Published on Jun 05, 2023
Cognitive radio (CR) is a newly emerging technology, which has been recently proposed to implement some kind of intelligence to allow a radio terminal to automatically sense, recognize, and make wise use of any available radio frequency spectrum at a given time. The use of the available frequency spectrum is purely on an opportunity driven basis.
In other words, it can utilize any idle spectrum sector for the exchange of information and stop using it the instant the primary user of the spectrum sector needs to use it. Thus, cognitive radio is also sometimes called smart radio, frequency agile radio, police radio, or adaptive software radio,1 and so on. For the same reason, the cognitive radio techniques can, in many cases, exempt licensed use of the spectrum that is otherwise not in use or is lightly used; this is done without infringing upon the rights of licensed users or causing harmful interference to licensed operations
The only difference with SDR (Software Defined Radio) is that a cognitive radio needs to scan a wide range of frequency spectra before deciding which band to use, instead of a predefined one, as an SDR terminal does. One of the most important characteristic features of an SDR terminal is that its signal is processed almost completely in the digital domain, needing very little analogue circuit. This brings a tremendous benefit to make the terminal very flexible (for a multimode terminal) and ultrasmall size with the help of state-of-the-art microelectronics technology.
As the wireless standards evolved, the access techniques used also exhibited increase in efficiency, capacity and scalability. The first generation wireless standards used plain TDMA and FDMA. In the wireless channels, TDMA proved to be less efficient in handling the high data rate channels as it requires large guard periods to alleviate the multipath impact. Similarly, FDMA consumed more bandwidth for guard to avoid inter carrier interference. So in second generation systems, one set of standard used the combination of FDMA and TDMA and the other set introduced an access scheme called CDMA.

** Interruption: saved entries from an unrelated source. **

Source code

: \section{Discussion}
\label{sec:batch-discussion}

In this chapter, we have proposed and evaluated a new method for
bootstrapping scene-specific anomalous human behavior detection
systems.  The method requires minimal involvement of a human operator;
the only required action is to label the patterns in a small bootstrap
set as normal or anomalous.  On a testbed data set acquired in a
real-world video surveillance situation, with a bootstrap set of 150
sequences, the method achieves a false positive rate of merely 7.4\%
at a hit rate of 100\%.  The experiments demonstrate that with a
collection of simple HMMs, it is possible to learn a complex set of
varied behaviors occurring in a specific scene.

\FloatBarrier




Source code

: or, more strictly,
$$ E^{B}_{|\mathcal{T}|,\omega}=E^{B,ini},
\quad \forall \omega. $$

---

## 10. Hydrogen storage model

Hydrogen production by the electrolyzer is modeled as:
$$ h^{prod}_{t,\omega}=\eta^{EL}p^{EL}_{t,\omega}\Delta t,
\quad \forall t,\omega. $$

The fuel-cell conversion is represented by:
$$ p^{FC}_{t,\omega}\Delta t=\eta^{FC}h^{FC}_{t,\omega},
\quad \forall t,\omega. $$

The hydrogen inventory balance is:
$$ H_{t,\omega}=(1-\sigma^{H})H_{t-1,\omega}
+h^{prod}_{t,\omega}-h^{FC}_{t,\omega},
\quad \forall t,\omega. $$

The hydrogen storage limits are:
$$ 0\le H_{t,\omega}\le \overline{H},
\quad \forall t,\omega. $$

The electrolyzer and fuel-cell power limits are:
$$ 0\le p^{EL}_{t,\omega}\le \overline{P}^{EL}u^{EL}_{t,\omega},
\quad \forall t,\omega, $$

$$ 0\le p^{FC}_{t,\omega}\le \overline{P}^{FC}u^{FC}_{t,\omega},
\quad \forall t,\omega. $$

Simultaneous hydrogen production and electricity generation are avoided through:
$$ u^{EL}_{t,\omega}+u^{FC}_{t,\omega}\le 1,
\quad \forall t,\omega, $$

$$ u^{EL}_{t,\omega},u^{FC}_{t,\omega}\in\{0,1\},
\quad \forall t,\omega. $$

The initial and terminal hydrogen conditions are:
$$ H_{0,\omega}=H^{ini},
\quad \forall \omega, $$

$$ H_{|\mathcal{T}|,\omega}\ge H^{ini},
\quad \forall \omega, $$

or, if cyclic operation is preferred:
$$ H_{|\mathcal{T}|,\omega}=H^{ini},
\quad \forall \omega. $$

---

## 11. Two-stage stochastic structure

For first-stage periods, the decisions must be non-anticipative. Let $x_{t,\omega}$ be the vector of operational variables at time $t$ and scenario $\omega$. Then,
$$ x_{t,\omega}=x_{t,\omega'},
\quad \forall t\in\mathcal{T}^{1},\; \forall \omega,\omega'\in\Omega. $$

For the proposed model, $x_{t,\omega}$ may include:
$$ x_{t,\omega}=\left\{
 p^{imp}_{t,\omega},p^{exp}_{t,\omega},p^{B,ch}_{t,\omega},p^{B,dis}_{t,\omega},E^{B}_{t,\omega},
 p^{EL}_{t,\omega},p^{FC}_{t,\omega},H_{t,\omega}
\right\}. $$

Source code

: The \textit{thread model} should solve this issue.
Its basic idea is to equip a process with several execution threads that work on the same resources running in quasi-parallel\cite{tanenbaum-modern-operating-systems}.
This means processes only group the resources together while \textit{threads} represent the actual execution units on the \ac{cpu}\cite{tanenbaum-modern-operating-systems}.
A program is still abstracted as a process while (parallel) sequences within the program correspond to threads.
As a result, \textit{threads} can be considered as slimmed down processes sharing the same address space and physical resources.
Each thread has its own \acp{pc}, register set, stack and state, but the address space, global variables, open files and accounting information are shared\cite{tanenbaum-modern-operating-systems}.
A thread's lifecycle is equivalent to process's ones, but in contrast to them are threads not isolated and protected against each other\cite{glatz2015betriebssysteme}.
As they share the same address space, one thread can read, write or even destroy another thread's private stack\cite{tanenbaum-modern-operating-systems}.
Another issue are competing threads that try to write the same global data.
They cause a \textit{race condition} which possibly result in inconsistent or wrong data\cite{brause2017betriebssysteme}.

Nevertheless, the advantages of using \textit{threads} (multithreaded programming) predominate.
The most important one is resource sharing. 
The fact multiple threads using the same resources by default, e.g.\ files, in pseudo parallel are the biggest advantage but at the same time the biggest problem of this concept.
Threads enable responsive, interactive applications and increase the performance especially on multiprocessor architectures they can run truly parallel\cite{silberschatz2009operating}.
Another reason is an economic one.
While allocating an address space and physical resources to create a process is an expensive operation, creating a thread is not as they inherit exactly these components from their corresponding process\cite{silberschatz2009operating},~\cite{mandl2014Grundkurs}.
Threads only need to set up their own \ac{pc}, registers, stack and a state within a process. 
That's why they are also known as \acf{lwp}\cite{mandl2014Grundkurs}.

Usage of CDMA increased the system capacity, but as a drawback placed a soft limit on it rather than the hard limit (i.e. a CDMA network will not reject new clients when it approaches its limits, resulting in a denial of service to all clients when the network overloads). Data rate is also increased as this access scheme (providing the network is not reaching its capacity) is efficient enough to handle the multipath channel. This enabled the third generation systems, such as IS-2000, UMTS, HSXPA, 1xEV-DO, TD-CDMA and TD-SCDMA, to use CDMA as the access scheme. However, the issue with CDMA is that it suffers from poor spectral flexibility and computationally intensive time-domain equalization (high number of multiplications per second) for wideband channels
Spectrum Sensing: detecting the unused spectrum and sharing it without harmful interference with other users, it is an important requirement of the Cognitive Radio network to sense spectrum holes, detecting primary users is the most efficient way to detect spectrum holes.
Spectrum Management: Capturing the best available spectrum to meet user communication requirements. Cognitive radios should decide on the best spectrum band to meet the Quality of service requirements over all available spectrum bands, therefore spectrum management functions are required for Cognitive radios.